**WHAT THE EXERCISE ASKS:** Set down, word for word, each line from the top of the data through the line that has "- Re-exports of"; omit every picture.

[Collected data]

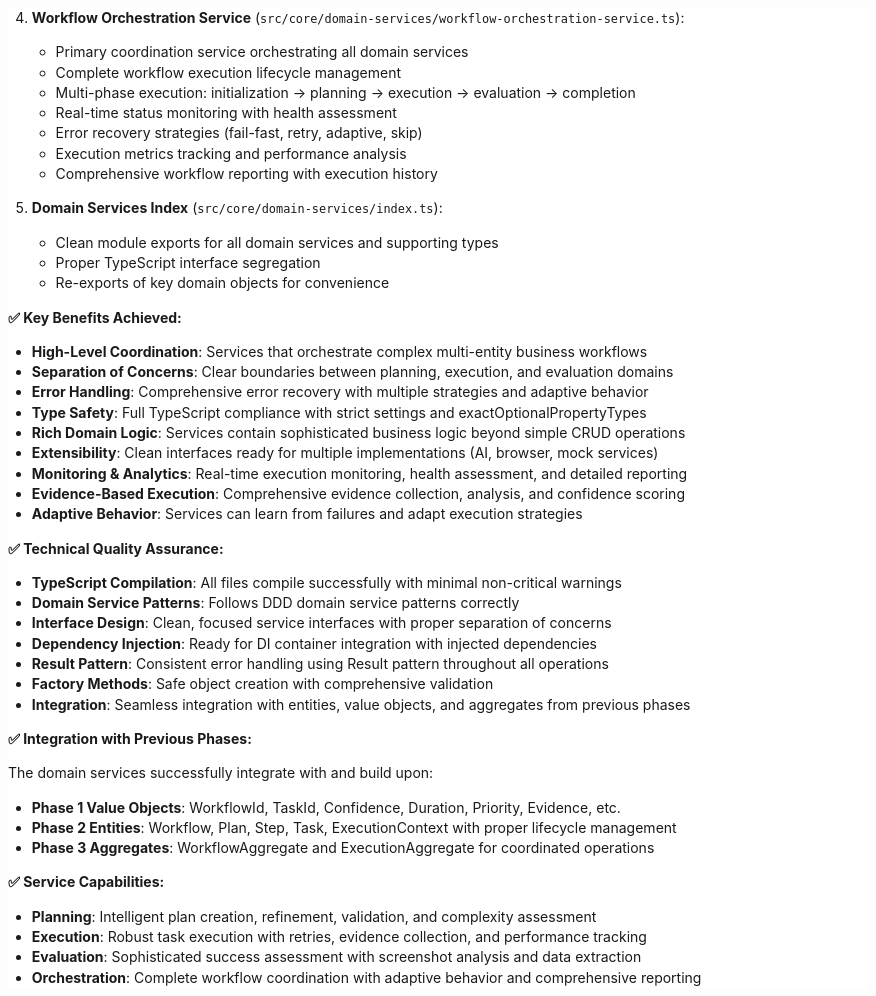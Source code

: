4. **Workflow Orchestration Service** (`src/core/domain-services/workflow-orchestration-service.ts`):
   - Primary coordination service orchestrating all domain services
   - Complete workflow execution lifecycle management
   - Multi-phase execution: initialization → planning → execution → evaluation → completion
   - Real-time status monitoring with health assessment
   - Error recovery strategies (fail-fast, retry, adaptive, skip)
   - Execution metrics tracking and performance analysis
   - Comprehensive workflow reporting with execution history

5. **Domain Services Index** (`src/core/domain-services/index.ts`):
   - Clean module exports for all domain services and supporting types
   - Proper TypeScript interface segregation
   - Re-exports of key domain objects for convenience

**✅ Key Benefits Achieved:**

- **High-Level Coordination**: Services that orchestrate complex multi-entity business workflows
- **Separation of Concerns**: Clear boundaries between planning, execution, and evaluation domains
- **Error Handling**: Comprehensive error recovery with multiple strategies and adaptive behavior
- **Type Safety**: Full TypeScript compliance with strict settings and exactOptionalPropertyTypes
- **Rich Domain Logic**: Services contain sophisticated business logic beyond simple CRUD operations
- **Extensibility**: Clean interfaces ready for multiple implementations (AI, browser, mock services)
- **Monitoring & Analytics**: Real-time execution monitoring, health assessment, and detailed reporting
- **Evidence-Based Execution**: Comprehensive evidence collection, analysis, and confidence scoring
- **Adaptive Behavior**: Services can learn from failures and adapt execution strategies

**✅ Technical Quality Assurance:**

- **TypeScript Compilation**: All files compile successfully with minimal non-critical warnings
- **Domain Service Patterns**: Follows DDD domain service patterns correctly
- **Interface Design**: Clean, focused service interfaces with proper separation of concerns
- **Dependency Injection**: Ready for DI container integration with injected dependencies
- **Result Pattern**: Consistent error handling using Result pattern throughout all operations
- **Factory Methods**: Safe object creation with comprehensive validation
- **Integration**: Seamless integration with entities, value objects, and aggregates from previous phases

**✅ Integration with Previous Phases:**

The domain services successfully integrate with and build upon:
- **Phase 1 Value Objects**: WorkflowId, TaskId, Confidence, Duration, Priority, Evidence, etc.
- **Phase 2 Entities**: Workflow, Plan, Step, Task, ExecutionContext with proper lifecycle management
- **Phase 3 Aggregates**: WorkflowAggregate and ExecutionAggregate for coordinated operations

**✅ Service Capabilities:**

- **Planning**: Intelligent plan creation, refinement, validation, and complexity assessment
- **Execution**: Robust task execution with retries, evidence collection, and performance tracking
- **Evaluation**: Sophisticated success assessment with screenshot analysis and data extraction
- **Orchestration**: Complete workflow coordination with adaptive behavior and comprehensive reporting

**RESPONSE:**
Source code

:4. **Workflow Orchestration Service** (`src/core/domain-services/workflow-orchestration-service.ts`):
   - Primary coordination service orchestrating all domain services
   - Complete workflow execution lifecycle management
   - Multi-phase execution: initialization → planning → execution → evaluation → completion
   - Real-time status monitoring with health assessment
   - Error recovery strategies (fail-fast, retry, adaptive, skip)
   - Execution metrics tracking and performance analysis
   - Comprehensive workflow reporting with execution history

5. **Domain Services Index** (`src/core/domain-services/index.ts`):
   - Clean module exports for all domain services and supporting types
   - Proper TypeScript interface segregation
   - Re-exports of key domain objects for convenience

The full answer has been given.